Auf der gleichen Sitzung forderte der Vorsitzende der Einheitsgewerkschaft FDGB, Harry Tisch, deshalb auch die Streichung der zahlreichen Privilegien der Wismut-Bergleute, da „die Kumpel in der Kohle oder bei Mansfeld […] genau so viel oder sogar noch mehr“ leisteten. Welche Vergünstigungen die Arbeiter des Uranbergbaus in der DDR erhielten, belegt allein ein Blick auf die im Dokumentenband abgedruckte Speisekarte des Erholungsheims „Roter Oktober“ an der Ostsee in Zinnowitz. Auf dem Menü standen nicht nur Wildschweinkeule und Kalbssteak, sondern auch Schildkrötensuppe und Kaviartoast – Dinge, die der normale DDR-Werktätige zumeist nicht einmal in den Delikat-Läden „erstehen“ konnte.

Welche Wichtigkeit für die Selbstidentifikation der Bergleute die Werksmannschaft Wismut Aue hatte und dass diese sogar zum Politikum für die SED wurde, belegt die abgedruckte Information für den 1. Sekretär der Gebietsparteileitung über den Streit um die Zukunft des Fußballs in Aue vom Frühjahr 1963. Hier protestierten die Kumpel auf das heftigste gegen den Versuch der SED die besten Spieler der Mannschaft zum Sportclub Karl-Marx-Stadt zu versetzen, was über kurz oder lang das Ende von Wismut Aue bedeutet hätte: „Im Kapitalismus herrscht das Geld, da werden die Spieler gekauft. Bei uns ist kein Kapitalismus, dafür wird aber von oben diktiert. Die Funktionäre müssen alles mitmachen, sonst werden sie bestraft.“ (Bd. 2, S. 346) Diese Proteste ermöglichten letztlich ein Überleben des Fußballclubs, obgleich er seit Anfang der 1970er-Jahren zumeist gegen den Abstieg aus der DDR-Oberliga spielte. Mitte der 1980er-Jahre gelang es freilich, sich für den UEFA-Pokal zu qualifizieren und mit Torhüter Jens Weißflog konnte nach langer Zeit wieder ein Spieler für die DDR-Mannschaft gestellt werden.

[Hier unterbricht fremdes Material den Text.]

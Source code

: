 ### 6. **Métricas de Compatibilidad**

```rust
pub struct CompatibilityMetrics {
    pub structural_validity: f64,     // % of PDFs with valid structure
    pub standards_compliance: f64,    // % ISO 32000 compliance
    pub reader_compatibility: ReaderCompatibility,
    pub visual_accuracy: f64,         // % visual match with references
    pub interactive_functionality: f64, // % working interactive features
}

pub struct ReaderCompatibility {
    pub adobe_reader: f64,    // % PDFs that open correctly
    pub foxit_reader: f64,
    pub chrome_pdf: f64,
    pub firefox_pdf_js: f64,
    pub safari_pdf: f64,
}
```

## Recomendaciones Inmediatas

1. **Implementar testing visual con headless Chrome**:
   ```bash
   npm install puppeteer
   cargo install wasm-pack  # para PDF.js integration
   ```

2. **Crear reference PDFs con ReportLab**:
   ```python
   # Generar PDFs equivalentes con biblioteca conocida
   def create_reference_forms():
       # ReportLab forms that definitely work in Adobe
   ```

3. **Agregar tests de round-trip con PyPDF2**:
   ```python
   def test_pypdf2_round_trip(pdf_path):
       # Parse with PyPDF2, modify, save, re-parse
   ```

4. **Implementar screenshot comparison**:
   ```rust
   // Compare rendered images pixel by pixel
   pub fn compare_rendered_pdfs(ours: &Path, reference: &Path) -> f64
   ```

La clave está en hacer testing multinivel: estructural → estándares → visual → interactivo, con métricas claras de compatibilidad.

Insgesamt haben die beiden Herausgeber mit dem Sammel- und dem Dokumentenband zur Geschichte der Wismut AG ein Standardwerk vorgelegt, an dem niemand vorbeikommt, der sich mit dem Uranabbau in der DDR befasst. Wenn es bei diesem beeindruckenden Unternehmen einen kleinen Kritikpunkt gibt, dann eigentlich nur diesen: Stellenweise hätten die deutschen Übersetzungen der sowjetischen Dokumente etwas gefälliger lektoriert werden können. Diese Kleinigkeit beeinträchtigt jedoch nicht die Lektüre dieser gelungenen Zusammenschau des Uranbergbaus in der DDR im Kalten Krieg.